2. The terms of the contract were reduced to writing and were embodied in two separate documents in printed forms exchanged between the parties. These documents have the curious name of langot. The etymology of the word is not known, but the langot appears to possess the incidents of bought and sold notes. Curiously enough these documents were not produced in the Courts below either by the plaintiff or the defendant; and it was not till a later stage of the progress of arguments in this Court that the 'langot' executed by the plaintiff in favour of the defendant was produced in this Court. The parties admitted its genuineness and it was received in evidence.

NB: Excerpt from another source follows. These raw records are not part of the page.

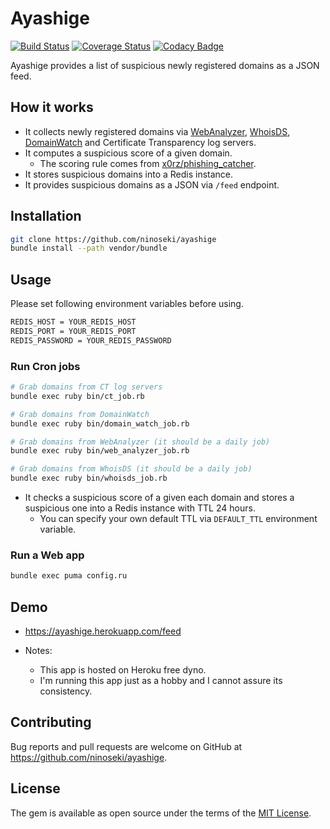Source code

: # Ayashige

[![Build Status](https://travis-ci.org/ninoseki/ayashige.svg?branch=master)](https://travis-ci.org/ninoseki/ayashige)
[![Coverage Status](https://coveralls.io/repos/github/ninoseki/ayashige/badge.svg?branch=master)](https://coveralls.io/github/ninoseki/ayashige?branch=master)
[![Codacy Badge](https://api.codacy.com/project/badge/Grade/249304b2af7c4a69ae5233ee93188c48)](https://www.codacy.com/app/ninoseki/ayashige)

Ayashige provides a list of suspicious newly registered domains as a JSON feed.

## How it works

- It collects newly registered domains via [WebAnalyzer](https://wa-com.com/), [WhoisDS](https://whoisds.com/), [DomainWatch](https://domainwat.ch/) and Certificate Transparency log servers.
- It computes a suspicious score of a given domain.
  - The scoring rule comes from [x0rz/phishing_catcher](https://github.com/x0rz/phishing_catcher).
- It stores suspicious domains into a Redis instance.
- It provides suspicious domains as a JSON via `/feed` endpoint.

## Installation

```sh
git clone https://github.com/ninoseki/ayashige
bundle install --path vendor/bundle
```

## Usage

Please set following environment variables before using.

```sh
REDIS_HOST = YOUR_REDIS_HOST
REDIS_PORT = YOUR_REDIS_PORT
REDIS_PASSWORD = YOUR_REDIS_PASSWORD
```

### Run Cron jobs

```sh
# Grab domains from CT log servers
bundle exec ruby bin/ct_job.rb

# Grab domains from DomainWatch
bundle exec ruby bin/domain_watch_job.rb

# Grab domains from WebAnalyzer (it should be a daily job)
bundle exec ruby bin/web_analyzer_job.rb

# Grab domains from WhoisDS (it should be a daily job)
bundle exec ruby bin/whoisds_job.rb
```

- It checks a suspicious score of a given each domain and stores a suspicious one into a Redis instance with TTL 24 hours.
  - You can specify your own default TTL via `DEFAULT_TTL` environment variable.

### Run a Web app

```sh
bundle exec puma config.ru
```

## Demo

- https://ayashige.herokuapp.com/feed

- Notes:
  - This app is hosted on Heroku free dyno.
  - I'm running this app just as a hobby and I cannot assure its consistency.

## Contributing

Bug reports and pull requests are welcome on GitHub at https://github.com/ninoseki/ayashige.

## License

The gem is available as open source under the terms of the [MIT License](https://opensource.org/licenses/MIT).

3. The document is headed with the words 'The Meerut Veopar Chamber'' and contains the following entries:
Number of grain pit ... 8
Bank number if the bank's money is invested ... 145
Name of the bank ... Allahabad Bank
Name of the person who fills the grain pit ... Diwan Singh Ganeshi Lal
Name of the broker ... Mangda
Name of Commodity ... Wheat
Weight ... 504 maunds
New or old goods ... New
Full description of the locality where the
pit is situate ... Abata Sri Ram Sarak Bhagpat
How much money remains due on account
of the grain pit ... Rs. 2,100
Date from which interest at 15 annas
per cent per month will be charged ... Jeth Badi 12th
Rent of the grain pit for the next year
according to the current year Rs. 35
Signature of the person who fills the grain pit Diwan Singh Ganeshi Lal
Date Jeth Badi 12th, 1982,
17th May 1925
4. The document is signed by the Secretary of the Meerut Veopar Chamber. There is a note appended to this document:
The grain pits have been purchased and sold in accordance with the rules of the 'Meerut Veopar Chamber.' Then follows a tabular form in which the following entries have been recorded:
Date on which grain pit is sold... Jeth Badi 12th, 1982.

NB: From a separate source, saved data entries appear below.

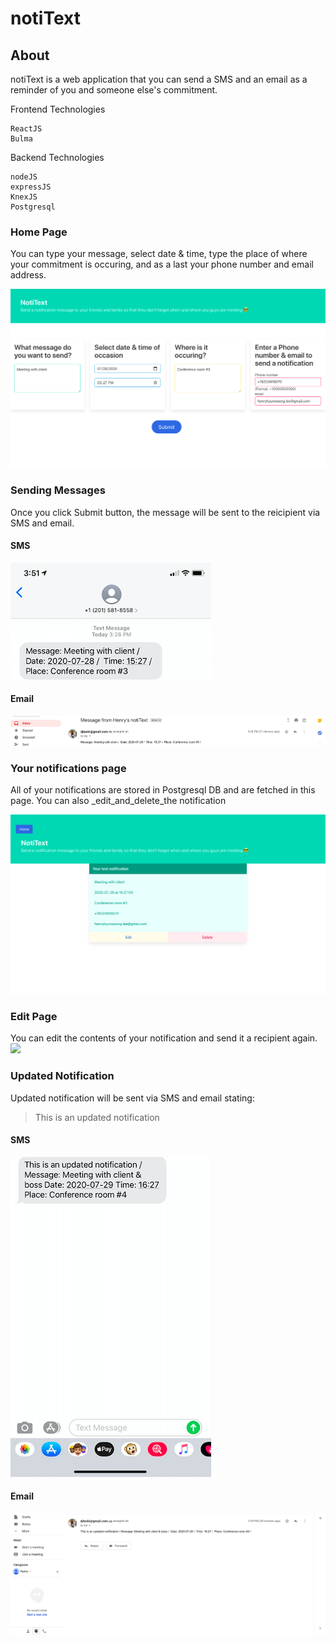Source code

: # notiText

## About
notiText is a web application that you can send a SMS and an email as a reminder of you and someone else's commitment.

Frontend Technologies
```
ReactJS
Bulma
```

Backend Technologies
```
nodeJS
expressJS
KnexJS
Postgresql
```

<h>

### Home Page
You can type your message, select date & time, type the place of where your commitment is occuring, and as a last your phone number and email address.

![](pictures/HomePage.png)


### Sending Messages
Once you click Submit button, the message will be sent to the reicipient via SMS and email.


#### SMS                         
![](pictures/Text1.png)            


#### Email
![](pictures/email-notification-1.png)


### Your notifications page
All of your notifications are stored in Postgresql DB and are fetched in this page. You can also _edit_and_delete_the notification

![](pictures/ListPage.png)

### Edit Page
You can edit the contents of your notification and send it a recipient again. 
![](pictures/EditPage.ong)


### Updated Notification
Updated notification will be sent via SMS and email stating:

> This is an updated notification

#### SMS
![](pictures/Text2.png)

#### Email
![](pictures/email-notification-2.png)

Name of seller... Diwan-Singh-Ganeshi Lal. Name of purchaser... Pearey Lal-Kishen Prasad.
Rate... Rs. 5-9-3.
5. The Meerut Veoparak Sabha appears to have commenced its work some time in February 1925. The defendant applied for membership of the Sabha on 21st March 1925. The purchase and sale of the khatti was registered in the books of the Sabha on deposit of one rupee as fee on 16th May 1925. The 'langot' embodying the contract was in a printed form prescribed by the Sabha.
6. The Veoparak Sabha was registered under Section 26, Companies Act (Act 6 of 1913) on 16th June 1925. Certain rules regulating the business of the company were framed; but these rules contain a note that
nothing in these rules will apply to transactions prior to the registration of the company.

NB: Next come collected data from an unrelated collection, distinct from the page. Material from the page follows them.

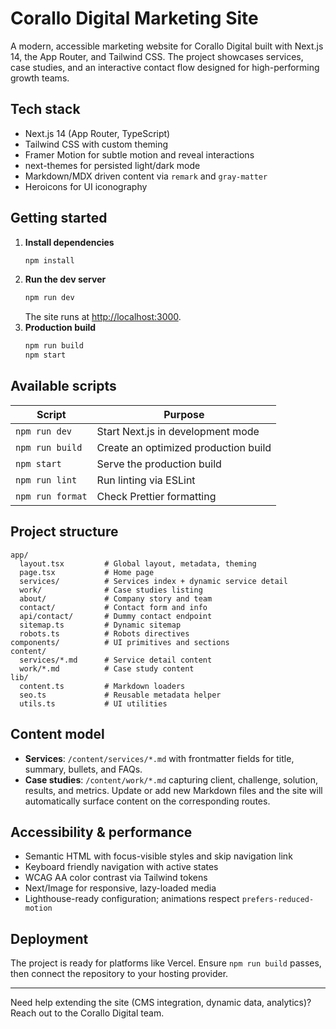 # Corallo Digital Marketing Site

A modern, accessible marketing website for Corallo Digital built with Next.js 14, the App Router, and Tailwind CSS. The project showcases services, case studies, and an interactive contact flow designed for high-performing growth teams.

## Tech stack

- Next.js 14 (App Router, TypeScript)
- Tailwind CSS with custom theming
- Framer Motion for subtle motion and reveal interactions
- next-themes for persisted light/dark mode
- Markdown/MDX driven content via `remark` and `gray-matter`
- Heroicons for UI iconography

## Getting started

1. **Install dependencies**
   ```bash
   npm install
   ```
2. **Run the dev server**
   ```bash
   npm run dev
   ```
   The site runs at [http://localhost:3000](http://localhost:3000).
3. **Production build**
   ```bash
   npm run build
   npm start
   ```

## Available scripts

| Script        | Purpose                               |
| ------------- | ------------------------------------- |
| `npm run dev` | Start Next.js in development mode     |
| `npm run build` | Create an optimized production build |
| `npm start`   | Serve the production build            |
| `npm run lint` | Run linting via ESLint               |
| `npm run format` | Check Prettier formatting          |

## Project structure

```
app/
  layout.tsx         # Global layout, metadata, theming
  page.tsx           # Home page
  services/          # Services index + dynamic service detail
  work/              # Case studies listing
  about/             # Company story and team
  contact/           # Contact form and info
  api/contact/       # Dummy contact endpoint
  sitemap.ts         # Dynamic sitemap
  robots.ts          # Robots directives
components/          # UI primitives and sections
content/
  services/*.md      # Service detail content
  work/*.md          # Case study content
lib/
  content.ts         # Markdown loaders
  seo.ts             # Reusable metadata helper
  utils.ts           # UI utilities
```

## Content model

- **Services**: `/content/services/*.md` with frontmatter fields for title, summary, bullets, and FAQs.
- **Case studies**: `/content/work/*.md` capturing client, challenge, solution, results, and metrics.
Update or add new Markdown files and the site will automatically surface content on the corresponding routes.

## Accessibility & performance

- Semantic HTML with focus-visible styles and skip navigation link
- Keyboard friendly navigation with active states
- WCAG AA color contrast via Tailwind tokens
- Next/Image for responsive, lazy-loaded media
- Lighthouse-ready configuration; animations respect `prefers-reduced-motion`

## Deployment

The project is ready for platforms like Vercel. Ensure `npm run build` passes, then connect the repository to your hosting provider.

---

Need help extending the site (CMS integration, dynamic data, analytics)? Reach out to the Corallo Digital team.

7. Ex hypothesi, the contract between the parties was made on 19th May 1925, but the company was not registered till 16th June 1925. Some of the rules of this company are material for the purpose of this appeal and may be reproduced.
Rule 2: Before selling the khatti in the market the person who has filled it will get it registered in the chamber, giving a full description thereof regarding locality, weight, serial number of his account book and name of the Bank advancing money on its security with its serial number. When the secretary or the assistant secretary of the chamber has satisfied himself, either personally or otherwise, as to the actual existence of the khatti on the spot, he shall affix the seal of the chamber to the langot agreement of sale, and sign it, whereafter the filler of the khatti will be at liberty to sell the same in the market. Ho shall pay Re 1. as registration fee for each khatti to the chamber.
Rule 6: In case of transactions of grain pits the seller will charge weighment dues at the rate of Re. 1-9-0 per cent, and will allow grain 1 chatak per maund which will be estimated on the actual weight of grain, i.e., grain without dust etc. Purchaser will be responsible for (aal pal) damage, and the filler of the grain pit, for (talron musla) i.e., dampness or rain water.
Rule 9: The following will be the conditions for delivery and quality of goods in respect of different kinds of khattis.
(a) Wheat pits: Every maund containing 30 p.c. of red wheat, 63 p.c. of white wheat, 2 p.c. of dust. 5 p.c. barley, etc.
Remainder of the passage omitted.